Find each line of the entries with the string "visualise", please, and copy it.

Extracted records below:

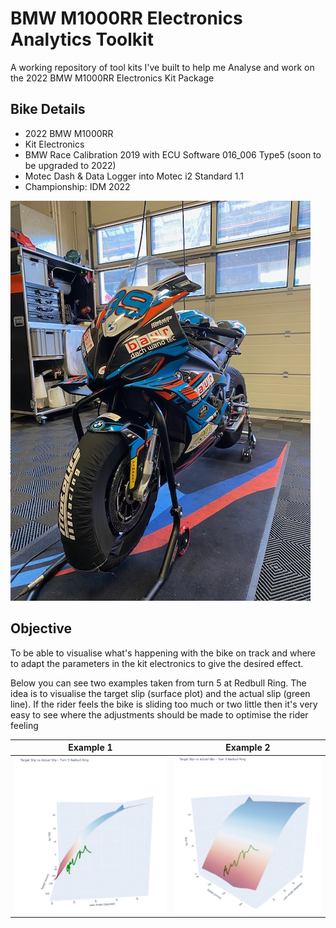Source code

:# BMW M1000RR Electronics Analytics Toolkit

A working repository of tool kits I've built to help me Analyse and work on the 2022 BMW M1000RR Electronics Kit Package

## Bike Details
- 2022 BMW M1000RR
- Kit Electronics
- BMW Race Calibration 2019 with ECU Software 016_006 Type5 (soon to be upgraded to 2022)
- Motec Dash & Data Logger into Motec i2 Standard 1.1
- Championship: IDM 2022

![Sandro](/img/sandro.jpg)

## Objective

To be able to visualise what's happening with the bike on track and where to adapt the parameters in the kit electronics to give the desired effect.

Below you can see two examples taken from turn 5 at Redbull Ring. The idea is to visualise the target slip (surface plot) and the actual slip (green line). If the rider feels the bike is sliding too much or two little then it's very easy to see where the adjustments should be made to optimise the rider feeling



|Example 1                      | Example 2                     |
|-------------------------------|-------------------------------|
| ![TC1](/img/objectiveTC1.png) | ![TC2](/img/objectiveTC2.png) |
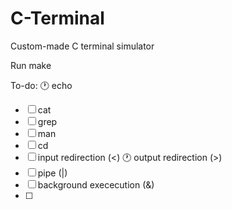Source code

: # C-Terminal
Custom-made C terminal simulator

Run make

To-do:
🕐 echo
* [ ] cat
* [ ] grep
* [ ] man
* [ ] cd
* [ ] input redirection (<)
🕐 output redirection (>)
* [ ] pipe (|)
* [ ] background exececution (&)
* [ ] 
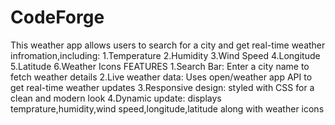 # CodeForge
This weather app allows users to search for a city and get real-time weather infromation,including:
1.Temperature
2.Humidity
3.Wind Speed
4.Longitude
5.Latitude
6.Weather Icons
FEATURES
1.Search Bar: Enter a city name to fetch weather details
2.Live weather data: Uses open/weather app API to get real-time weather updates
3.Responsive design: styled with CSS for a clean and modern look
4.Dynamic update: displays temprature,humidity,wind speed,longitude,latitude along with weather icons
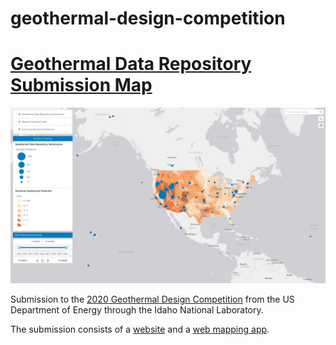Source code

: # geothermal-design-competition

<h1><a href="https://terpconnect.umd.edu/~eread781/Geothermal/index.html">Geothermal Data Repository Submission Map</a></h1>

![Image of the app](https://github.com/cyrchi/geothermal-design-competition/blob/master/img/Application.PNG)

Submission to the <a href="https://inl.gov/geothermalchallenge/">2020 Geothermal Design Competition</a> from the US Department of Energy through the Idaho National Laboratory.

The submission consists of a <a href="https://terpconnect.umd.edu/~eread781/Geothermal/">website</a> and a <a href="https://terpconnect.umd.edu/~eread781/Geothermal/application.html">web mapping app</a>.

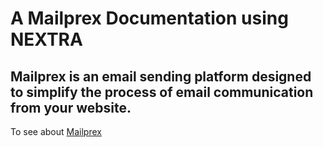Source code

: # A Mailprex Documentation using NEXTRA

## Mailprex is an email sending platform designed to simplify the process of email communication from your website.

To see about <a href="https://mailprex.top">Mailprex</a>
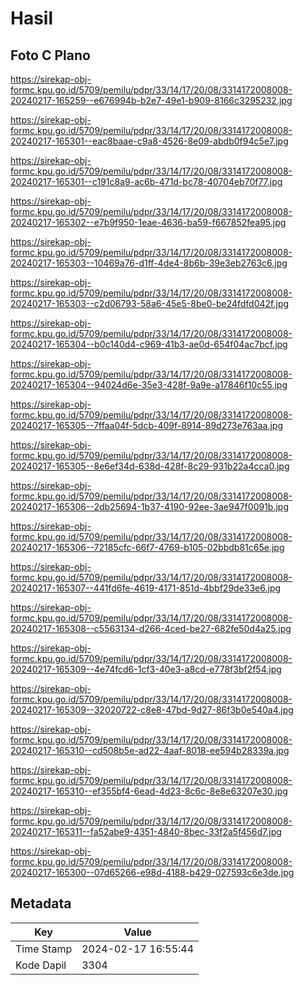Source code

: # Hasil

## Foto C Plano

https://sirekap-obj-formc.kpu.go.id/5709/pemilu/pdpr/33/14/17/20/08/3314172008008-20240217-165259--e676994b-b2e7-49e1-b909-8166c3295232.jpg

https://sirekap-obj-formc.kpu.go.id/5709/pemilu/pdpr/33/14/17/20/08/3314172008008-20240217-165301--eac8baae-c9a8-4526-8e09-abdb0f94c5e7.jpg

https://sirekap-obj-formc.kpu.go.id/5709/pemilu/pdpr/33/14/17/20/08/3314172008008-20240217-165301--c191c8a9-ac6b-471d-bc78-40704eb70f77.jpg

https://sirekap-obj-formc.kpu.go.id/5709/pemilu/pdpr/33/14/17/20/08/3314172008008-20240217-165302--e7b9f950-1eae-4636-ba59-f667852fea95.jpg

https://sirekap-obj-formc.kpu.go.id/5709/pemilu/pdpr/33/14/17/20/08/3314172008008-20240217-165303--10469a76-d1ff-4de4-8b6b-39e3eb2763c6.jpg

https://sirekap-obj-formc.kpu.go.id/5709/pemilu/pdpr/33/14/17/20/08/3314172008008-20240217-165303--c2d06793-58a6-45e5-8be0-be24fdfd042f.jpg

https://sirekap-obj-formc.kpu.go.id/5709/pemilu/pdpr/33/14/17/20/08/3314172008008-20240217-165304--b0c140d4-c969-41b3-ae0d-654f04ac7bcf.jpg

https://sirekap-obj-formc.kpu.go.id/5709/pemilu/pdpr/33/14/17/20/08/3314172008008-20240217-165304--94024d6e-35e3-428f-9a9e-a17846f10c55.jpg

https://sirekap-obj-formc.kpu.go.id/5709/pemilu/pdpr/33/14/17/20/08/3314172008008-20240217-165305--7ffaa04f-5dcb-409f-8914-89d273e763aa.jpg

https://sirekap-obj-formc.kpu.go.id/5709/pemilu/pdpr/33/14/17/20/08/3314172008008-20240217-165305--8e6ef34d-638d-428f-8c29-931b22a4cca0.jpg

https://sirekap-obj-formc.kpu.go.id/5709/pemilu/pdpr/33/14/17/20/08/3314172008008-20240217-165306--2db25694-1b37-4190-92ee-3ae947f0091b.jpg

https://sirekap-obj-formc.kpu.go.id/5709/pemilu/pdpr/33/14/17/20/08/3314172008008-20240217-165306--72185cfc-66f7-4769-b105-02bbdb81c65e.jpg

https://sirekap-obj-formc.kpu.go.id/5709/pemilu/pdpr/33/14/17/20/08/3314172008008-20240217-165307--441fd6fe-4619-4171-851d-4bbf29de33e6.jpg

https://sirekap-obj-formc.kpu.go.id/5709/pemilu/pdpr/33/14/17/20/08/3314172008008-20240217-165308--c5563134-d266-4ced-be27-682fe50d4a25.jpg

https://sirekap-obj-formc.kpu.go.id/5709/pemilu/pdpr/33/14/17/20/08/3314172008008-20240217-165309--4e74fcd6-1cf3-40e3-a8cd-e778f3bf2f54.jpg

https://sirekap-obj-formc.kpu.go.id/5709/pemilu/pdpr/33/14/17/20/08/3314172008008-20240217-165309--32020722-c8e8-47bd-9d27-86f3b0e540a4.jpg

https://sirekap-obj-formc.kpu.go.id/5709/pemilu/pdpr/33/14/17/20/08/3314172008008-20240217-165310--cd508b5e-ad22-4aaf-8018-ee594b28339a.jpg

https://sirekap-obj-formc.kpu.go.id/5709/pemilu/pdpr/33/14/17/20/08/3314172008008-20240217-165310--ef355bf4-6ead-4d23-8c6c-8e8e63207e30.jpg

https://sirekap-obj-formc.kpu.go.id/5709/pemilu/pdpr/33/14/17/20/08/3314172008008-20240217-165311--fa52abe9-4351-4840-8bec-33f2a5f456d7.jpg

https://sirekap-obj-formc.kpu.go.id/5709/pemilu/pdpr/33/14/17/20/08/3314172008008-20240217-165300--07d65266-e98d-4188-b429-027593c6e3de.jpg


## Metadata

| Key        | Value               |
| ---------- | ------------------- |
| Time Stamp | 2024-02-17 16:55:44 |
| Kode Dapil | 3304                |



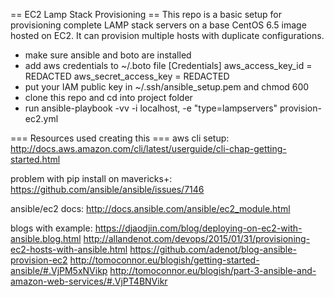 == EC2 Lamp Stack Provisioning ==
This repo is a basic setup for provisioning complete LAMP stack servers on a base CentOS 6.5 image hosted on EC2. It can provision multiple hosts with duplicate configurations. 

* make sure ansible and boto are installed 
* add aws credentials to ~/.boto file
  [Credentials]
  aws_access_key_id = REDACTED
  aws_secret_access_key = REDACTED
* put your IAM public key in ~/.ssh/ansible_setup.pem and chmod 600
* clone this repo and cd into project folder
* run ansible-playbook -vv -i localhost, -e "type=lampservers" provision-ec2.yml 


=== Resources used creating this ===
aws cli setup:
http://docs.aws.amazon.com/cli/latest/userguide/cli-chap-getting-started.html

problem with pip install on mavericks+:
https://github.com/ansible/ansible/issues/7146

ansible/ec2 docs:
http://docs.ansible.com/ansible/ec2_module.html

blogs with example:
https://djaodjin.com/blog/deploying-on-ec2-with-ansible.blog.html
http://allandenot.com/devops/2015/01/31/provisioning-ec2-hosts-with-ansible.html
https://github.com/adenot/blog-ansible-provision-ec2
http://tomoconnor.eu/blogish/getting-started-ansible/#.VjPM5xNVikp
http://tomoconnor.eu/blogish/part-3-ansible-and-amazon-web-services/#.VjPT4BNVikr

End of Extracted records.

» **The completed task**:
To be able to visualise what's happening with the bike on track and where to adapt the parameters in the kit electronics to give the desired effect.
Below you can see two examples taken from turn 5 at Redbull Ring. The idea is to visualise the target slip (surface plot) and the actual slip (green line). If the rider feels the bike is sliding too much or two little then it's very easy to see where the adjustments should be made to optimise the rider feeling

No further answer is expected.